TASK OBJECTIVE:
Only lines that contain the word "classpath" are to be returned from the data below.

** Opening DATA TO EXAMINE block **

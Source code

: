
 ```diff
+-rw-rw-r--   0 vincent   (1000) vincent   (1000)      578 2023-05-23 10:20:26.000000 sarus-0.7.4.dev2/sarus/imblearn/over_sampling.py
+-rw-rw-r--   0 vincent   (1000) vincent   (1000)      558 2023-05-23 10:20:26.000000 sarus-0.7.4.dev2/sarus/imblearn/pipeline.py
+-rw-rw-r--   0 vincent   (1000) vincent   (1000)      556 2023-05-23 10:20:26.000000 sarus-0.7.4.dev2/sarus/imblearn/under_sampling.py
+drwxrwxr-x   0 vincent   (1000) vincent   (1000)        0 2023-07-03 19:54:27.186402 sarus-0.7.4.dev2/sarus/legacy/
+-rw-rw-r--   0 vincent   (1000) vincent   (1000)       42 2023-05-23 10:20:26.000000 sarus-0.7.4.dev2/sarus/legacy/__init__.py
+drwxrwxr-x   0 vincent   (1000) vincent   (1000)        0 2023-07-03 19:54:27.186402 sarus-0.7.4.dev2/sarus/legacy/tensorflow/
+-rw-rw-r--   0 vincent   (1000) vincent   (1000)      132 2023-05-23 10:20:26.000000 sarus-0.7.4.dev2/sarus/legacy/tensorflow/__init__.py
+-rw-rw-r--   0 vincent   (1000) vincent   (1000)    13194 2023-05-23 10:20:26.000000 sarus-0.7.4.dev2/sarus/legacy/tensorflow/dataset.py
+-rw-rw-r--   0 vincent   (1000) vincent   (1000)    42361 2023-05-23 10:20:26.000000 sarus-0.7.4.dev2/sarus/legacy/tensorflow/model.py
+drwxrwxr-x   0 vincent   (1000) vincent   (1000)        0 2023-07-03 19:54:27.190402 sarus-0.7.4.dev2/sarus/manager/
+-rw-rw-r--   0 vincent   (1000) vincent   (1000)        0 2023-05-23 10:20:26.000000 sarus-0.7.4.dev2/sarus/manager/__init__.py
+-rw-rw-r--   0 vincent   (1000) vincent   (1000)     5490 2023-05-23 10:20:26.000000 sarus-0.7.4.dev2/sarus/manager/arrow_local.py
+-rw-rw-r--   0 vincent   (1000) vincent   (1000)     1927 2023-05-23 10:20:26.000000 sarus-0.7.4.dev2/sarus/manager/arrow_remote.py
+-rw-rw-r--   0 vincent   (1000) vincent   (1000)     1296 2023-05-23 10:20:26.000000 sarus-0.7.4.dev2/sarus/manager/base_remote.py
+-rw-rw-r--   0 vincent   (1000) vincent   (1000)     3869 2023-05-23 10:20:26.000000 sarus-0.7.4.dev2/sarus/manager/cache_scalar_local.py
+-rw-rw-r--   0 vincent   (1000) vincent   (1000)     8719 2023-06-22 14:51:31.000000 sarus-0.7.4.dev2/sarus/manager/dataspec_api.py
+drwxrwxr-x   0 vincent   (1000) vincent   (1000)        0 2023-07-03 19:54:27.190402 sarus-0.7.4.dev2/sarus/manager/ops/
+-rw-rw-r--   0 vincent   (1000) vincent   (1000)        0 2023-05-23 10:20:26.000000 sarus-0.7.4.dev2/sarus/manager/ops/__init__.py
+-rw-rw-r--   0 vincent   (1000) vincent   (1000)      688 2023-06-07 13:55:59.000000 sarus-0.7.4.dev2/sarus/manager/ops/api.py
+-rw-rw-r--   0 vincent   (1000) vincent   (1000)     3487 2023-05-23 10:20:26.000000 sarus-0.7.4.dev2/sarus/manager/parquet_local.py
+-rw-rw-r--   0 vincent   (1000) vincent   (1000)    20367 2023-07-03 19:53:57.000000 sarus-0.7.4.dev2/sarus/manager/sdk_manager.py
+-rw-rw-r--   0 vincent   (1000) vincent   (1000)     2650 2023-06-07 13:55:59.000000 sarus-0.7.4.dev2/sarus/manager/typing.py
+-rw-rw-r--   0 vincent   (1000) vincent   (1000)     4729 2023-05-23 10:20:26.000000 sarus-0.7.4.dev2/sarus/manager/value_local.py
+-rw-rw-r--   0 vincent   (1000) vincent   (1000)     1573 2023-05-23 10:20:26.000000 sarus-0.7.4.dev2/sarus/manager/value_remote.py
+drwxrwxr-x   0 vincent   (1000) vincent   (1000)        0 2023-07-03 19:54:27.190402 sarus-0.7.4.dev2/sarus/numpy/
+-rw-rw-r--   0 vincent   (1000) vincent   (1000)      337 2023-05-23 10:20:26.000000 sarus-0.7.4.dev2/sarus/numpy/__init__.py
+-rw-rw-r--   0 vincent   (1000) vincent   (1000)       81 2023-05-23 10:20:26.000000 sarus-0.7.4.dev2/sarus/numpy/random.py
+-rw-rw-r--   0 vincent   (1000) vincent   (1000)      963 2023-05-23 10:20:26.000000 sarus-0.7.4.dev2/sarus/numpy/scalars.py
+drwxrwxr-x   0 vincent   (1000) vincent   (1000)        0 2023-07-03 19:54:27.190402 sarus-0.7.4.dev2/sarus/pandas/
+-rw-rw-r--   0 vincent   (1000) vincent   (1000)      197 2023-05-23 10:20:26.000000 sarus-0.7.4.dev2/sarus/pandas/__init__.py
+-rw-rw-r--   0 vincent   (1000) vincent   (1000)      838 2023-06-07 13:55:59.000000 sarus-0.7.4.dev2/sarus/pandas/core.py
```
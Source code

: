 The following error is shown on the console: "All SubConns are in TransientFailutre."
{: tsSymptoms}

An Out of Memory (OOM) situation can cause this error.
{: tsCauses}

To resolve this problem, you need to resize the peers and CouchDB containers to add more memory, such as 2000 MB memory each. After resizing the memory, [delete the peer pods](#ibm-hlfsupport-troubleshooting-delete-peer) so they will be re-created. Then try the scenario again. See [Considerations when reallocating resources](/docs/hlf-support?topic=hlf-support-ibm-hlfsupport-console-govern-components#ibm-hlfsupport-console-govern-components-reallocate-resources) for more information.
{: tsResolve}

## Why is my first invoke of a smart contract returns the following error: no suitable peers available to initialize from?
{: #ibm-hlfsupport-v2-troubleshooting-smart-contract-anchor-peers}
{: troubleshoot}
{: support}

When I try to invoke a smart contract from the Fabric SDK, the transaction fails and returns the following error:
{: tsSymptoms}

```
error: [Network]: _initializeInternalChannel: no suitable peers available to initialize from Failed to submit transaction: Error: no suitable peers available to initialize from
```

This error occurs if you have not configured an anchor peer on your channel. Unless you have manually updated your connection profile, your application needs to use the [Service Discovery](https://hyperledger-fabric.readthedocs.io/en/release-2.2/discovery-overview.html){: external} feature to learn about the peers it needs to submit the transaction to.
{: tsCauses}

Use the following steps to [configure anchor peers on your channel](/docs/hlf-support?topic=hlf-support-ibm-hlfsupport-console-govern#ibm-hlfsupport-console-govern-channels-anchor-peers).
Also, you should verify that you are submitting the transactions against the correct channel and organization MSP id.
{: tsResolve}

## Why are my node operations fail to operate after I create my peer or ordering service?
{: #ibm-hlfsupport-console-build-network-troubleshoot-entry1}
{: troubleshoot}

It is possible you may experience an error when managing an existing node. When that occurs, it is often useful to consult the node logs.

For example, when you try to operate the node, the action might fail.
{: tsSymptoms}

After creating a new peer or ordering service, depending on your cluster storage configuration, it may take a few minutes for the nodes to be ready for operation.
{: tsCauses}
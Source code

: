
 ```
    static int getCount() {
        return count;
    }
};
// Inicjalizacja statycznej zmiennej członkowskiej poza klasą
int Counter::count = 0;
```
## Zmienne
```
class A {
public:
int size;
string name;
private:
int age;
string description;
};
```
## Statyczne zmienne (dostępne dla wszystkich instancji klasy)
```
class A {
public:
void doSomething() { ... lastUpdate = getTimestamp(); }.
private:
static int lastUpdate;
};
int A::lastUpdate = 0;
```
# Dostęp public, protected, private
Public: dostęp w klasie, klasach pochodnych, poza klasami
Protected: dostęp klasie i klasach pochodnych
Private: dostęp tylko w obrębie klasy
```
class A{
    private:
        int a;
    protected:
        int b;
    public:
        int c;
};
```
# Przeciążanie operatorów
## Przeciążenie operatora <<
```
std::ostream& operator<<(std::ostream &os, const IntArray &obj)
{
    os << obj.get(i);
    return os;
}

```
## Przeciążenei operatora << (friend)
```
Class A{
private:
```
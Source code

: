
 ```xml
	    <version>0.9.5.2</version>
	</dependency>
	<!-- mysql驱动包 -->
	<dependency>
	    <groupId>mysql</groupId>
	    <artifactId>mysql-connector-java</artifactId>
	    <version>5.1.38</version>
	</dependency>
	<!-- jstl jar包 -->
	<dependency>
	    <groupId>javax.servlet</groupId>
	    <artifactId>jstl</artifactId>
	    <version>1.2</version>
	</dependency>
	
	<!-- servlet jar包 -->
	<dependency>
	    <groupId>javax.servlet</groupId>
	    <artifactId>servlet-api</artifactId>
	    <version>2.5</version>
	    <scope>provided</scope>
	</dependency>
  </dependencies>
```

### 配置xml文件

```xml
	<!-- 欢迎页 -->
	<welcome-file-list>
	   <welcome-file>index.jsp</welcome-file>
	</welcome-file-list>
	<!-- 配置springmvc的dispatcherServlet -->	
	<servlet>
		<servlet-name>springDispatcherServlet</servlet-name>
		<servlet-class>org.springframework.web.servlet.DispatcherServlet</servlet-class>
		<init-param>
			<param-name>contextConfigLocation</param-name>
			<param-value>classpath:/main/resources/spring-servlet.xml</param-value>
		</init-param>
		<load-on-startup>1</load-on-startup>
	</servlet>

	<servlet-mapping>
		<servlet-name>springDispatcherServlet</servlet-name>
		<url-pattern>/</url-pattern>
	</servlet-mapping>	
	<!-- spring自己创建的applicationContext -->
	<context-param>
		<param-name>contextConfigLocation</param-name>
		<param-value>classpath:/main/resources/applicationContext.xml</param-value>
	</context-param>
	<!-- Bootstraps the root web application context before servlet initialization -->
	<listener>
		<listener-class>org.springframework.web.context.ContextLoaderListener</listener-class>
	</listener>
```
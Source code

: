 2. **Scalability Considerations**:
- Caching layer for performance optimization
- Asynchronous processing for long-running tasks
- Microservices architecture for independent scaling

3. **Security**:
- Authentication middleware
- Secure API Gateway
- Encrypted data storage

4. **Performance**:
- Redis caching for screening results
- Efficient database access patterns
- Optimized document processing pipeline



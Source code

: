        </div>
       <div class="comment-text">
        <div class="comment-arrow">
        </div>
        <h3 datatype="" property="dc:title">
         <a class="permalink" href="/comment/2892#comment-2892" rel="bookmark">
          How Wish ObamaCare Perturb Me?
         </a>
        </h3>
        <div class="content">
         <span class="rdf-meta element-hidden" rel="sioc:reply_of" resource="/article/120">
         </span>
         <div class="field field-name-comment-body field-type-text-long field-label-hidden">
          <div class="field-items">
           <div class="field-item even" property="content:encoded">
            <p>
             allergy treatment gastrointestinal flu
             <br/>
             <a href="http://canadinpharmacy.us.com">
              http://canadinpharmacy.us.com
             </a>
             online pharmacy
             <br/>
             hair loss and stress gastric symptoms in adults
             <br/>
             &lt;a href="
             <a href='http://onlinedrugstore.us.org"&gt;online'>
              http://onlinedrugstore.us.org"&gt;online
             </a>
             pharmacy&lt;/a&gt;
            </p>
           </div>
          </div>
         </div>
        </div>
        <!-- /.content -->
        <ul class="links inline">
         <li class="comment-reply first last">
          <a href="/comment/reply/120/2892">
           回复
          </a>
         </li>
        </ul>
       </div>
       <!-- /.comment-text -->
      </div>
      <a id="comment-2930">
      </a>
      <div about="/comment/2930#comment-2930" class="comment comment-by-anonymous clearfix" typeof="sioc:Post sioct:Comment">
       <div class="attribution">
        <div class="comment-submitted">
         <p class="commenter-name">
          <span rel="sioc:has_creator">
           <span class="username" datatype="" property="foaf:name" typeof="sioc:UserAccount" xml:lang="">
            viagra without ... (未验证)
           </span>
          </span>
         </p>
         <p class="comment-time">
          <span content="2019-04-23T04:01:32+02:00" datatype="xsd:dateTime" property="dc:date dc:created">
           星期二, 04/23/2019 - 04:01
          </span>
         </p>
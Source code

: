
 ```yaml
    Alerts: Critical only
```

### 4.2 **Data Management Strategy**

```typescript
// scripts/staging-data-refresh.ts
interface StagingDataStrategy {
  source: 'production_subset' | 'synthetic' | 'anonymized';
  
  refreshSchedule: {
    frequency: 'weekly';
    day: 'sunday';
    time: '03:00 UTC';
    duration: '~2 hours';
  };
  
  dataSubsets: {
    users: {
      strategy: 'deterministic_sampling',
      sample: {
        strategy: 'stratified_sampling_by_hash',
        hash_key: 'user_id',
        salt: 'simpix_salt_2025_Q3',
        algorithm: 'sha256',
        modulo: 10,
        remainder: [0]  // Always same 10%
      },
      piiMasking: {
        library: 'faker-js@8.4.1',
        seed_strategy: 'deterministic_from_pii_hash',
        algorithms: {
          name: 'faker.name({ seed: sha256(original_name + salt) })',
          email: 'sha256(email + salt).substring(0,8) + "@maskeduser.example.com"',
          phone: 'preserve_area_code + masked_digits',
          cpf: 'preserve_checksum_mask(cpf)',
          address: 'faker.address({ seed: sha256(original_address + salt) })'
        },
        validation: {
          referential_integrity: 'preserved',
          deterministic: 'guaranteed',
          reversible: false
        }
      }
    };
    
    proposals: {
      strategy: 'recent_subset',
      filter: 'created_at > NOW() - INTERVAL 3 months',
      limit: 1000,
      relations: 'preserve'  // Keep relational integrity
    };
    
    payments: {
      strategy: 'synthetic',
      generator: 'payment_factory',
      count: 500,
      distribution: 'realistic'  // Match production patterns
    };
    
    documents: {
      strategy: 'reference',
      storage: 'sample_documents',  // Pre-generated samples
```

** Closing DATA TO EXAMINE block **

SOLUTION FOR THIS PROBLEM:
			<param-value>classpath:/main/resources/spring-servlet.xml</param-value>
		<param-value>classpath:/main/resources/applicationContext.xml</param-value>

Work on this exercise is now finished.